Storia: dagli inizi del Novecento alla fine della seconda guerra mondiale

Con il sec. XX importanti realizzazioni si ebbero in Germania, negli USA, in Italia, dove C. Laurenti creò sommergibili (tipi Glauco, 1905; Foca, 1908; Medusa, 1911) riprodotti in serie numerose per diverse marine. All'inizio della prima guerra mondiale i sommergibili avevano dislocamenti in superficie compresi fra le 200÷300 t e le 700÷900 t, con potenze installate di 700÷3000 CV. Raggiungevano la velocità massima di 12 nodi e avevano un'autonomia da 2000 a 5000 miglia. Gli apparati erano ormai indirizzati verso una combinazione di motori a combustione interna e motori elettrici. Quanto all'armamento, ci si orientò verso il siluro o la mina, con l'aggiunta di un cannone di piccolo calibro (raramente due). La Germania puntò molto sul sommergibile utilizzandolo sia per l'offesa sia per rompere il blocco e importare almeno il materiale necessario alla produzione bellica, mise inoltre in cantiere oltre 800 unità e riuscì a metterne in linea 349. L'Inghilterra non confidò molto nella guerra sottomarina, ma costruì sommergibili destinati alla caccia dei sommergibili nemici.
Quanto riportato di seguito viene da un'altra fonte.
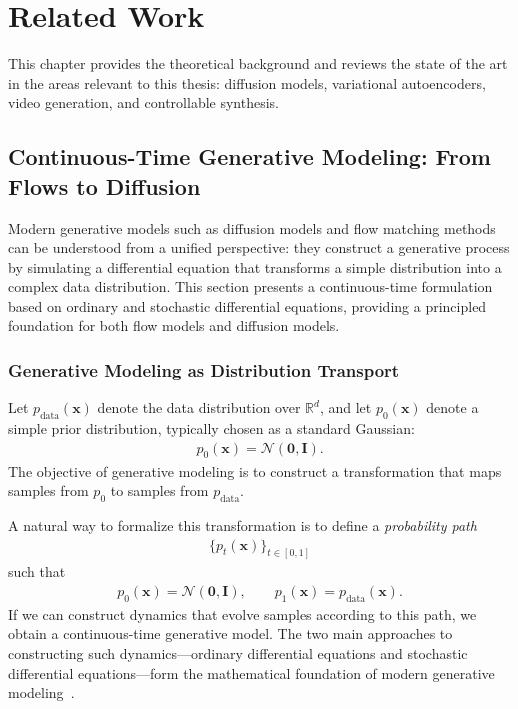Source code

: \chapter{Related Work}
\label{ch:related_work}

This chapter provides the theoretical background and reviews the state of the art in the areas relevant to this thesis: diffusion models, variational autoencoders, video generation, and controllable synthesis.

\section{Continuous-Time Generative Modeling: From Flows to Diffusion}
\label{sec:diffusion_models}

Modern generative models such as diffusion models and flow matching methods can be understood from a unified perspective: they construct a generative process by simulating a differential equation that transforms a simple distribution into a complex data distribution. This section presents a continuous-time formulation based on ordinary and stochastic differential equations, providing a principled foundation for both flow models and diffusion models.

\subsection{Generative Modeling as Distribution Transport}
\label{subsec:distribution_transport}

Let $p_{\text{data}}(\mathbf{x})$ denote the data distribution over $\mathbb{R}^d$, and let $p_0(\mathbf{x})$ denote a simple prior distribution, typically chosen as a standard Gaussian:
\begin{align}
    p_0(\mathbf{x}) = \mathcal{N}(\mathbf{0}, \mathbf{I}).
    \label{eq:prior}
\end{align}
The objective of generative modeling is to construct a transformation that maps samples from $p_0$ to samples from $p_{\text{data}}$.

A natural way to formalize this transformation is to define a \emph{probability path}
\begin{align}
    \{p_t(\mathbf{x})\}_{t \in [0,1]}
    \label{eq:prob_path}
\end{align}
such that
\begin{align}
    p_0(\mathbf{x}) = \mathcal{N}(\mathbf{0}, \mathbf{I}), \qquad p_1(\mathbf{x}) = p_{\text{data}}(\mathbf{x}).
    \label{eq:path_boundary}
\end{align}
If we can construct dynamics that evolve samples according to this path, we obtain a continuous-time generative model. The two main approaches to constructing such dynamics---ordinary differential equations and stochastic differential equations---form the mathematical foundation of modern generative modeling~\cite{song2021scorebased, lipman2023flow, chen2018neural}.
L'attività degli U-Boot tedeschi fu tale che dall'agosto 1914 all'ottobre 1918 portò all'affondamento di 22.326.000 t di naviglio mercantile (comprese molte navi neutrali), mentre dovette subire la perdita di 186 unità. Ma alle perdite subite gli Alleati risposero con un incremento tale di produzione delle navi di superficie (apporto essenziale fu quello statunitense) che vanificò la lotta tedesca. All'inizio della seconda guerra mondiale erano in servizio, nelle marine belligeranti o destinate a diventarlo, 706 sommergibili, di cui 105 italiani, 100 americani, 77 francesi, 65 giapponesi, 58 britannici e 55 tedeschi. Il massimo aumento fu conseguito, durante la guerra, dalla Germania, che completò circa 1500 battelli perfezionando molto le loro caratteristiche. Essa perdette tuttavia 785 sommergibili, pur riuscendo a distruggere 21.570.720 t di naviglio mercantile e militare in tutti i mari.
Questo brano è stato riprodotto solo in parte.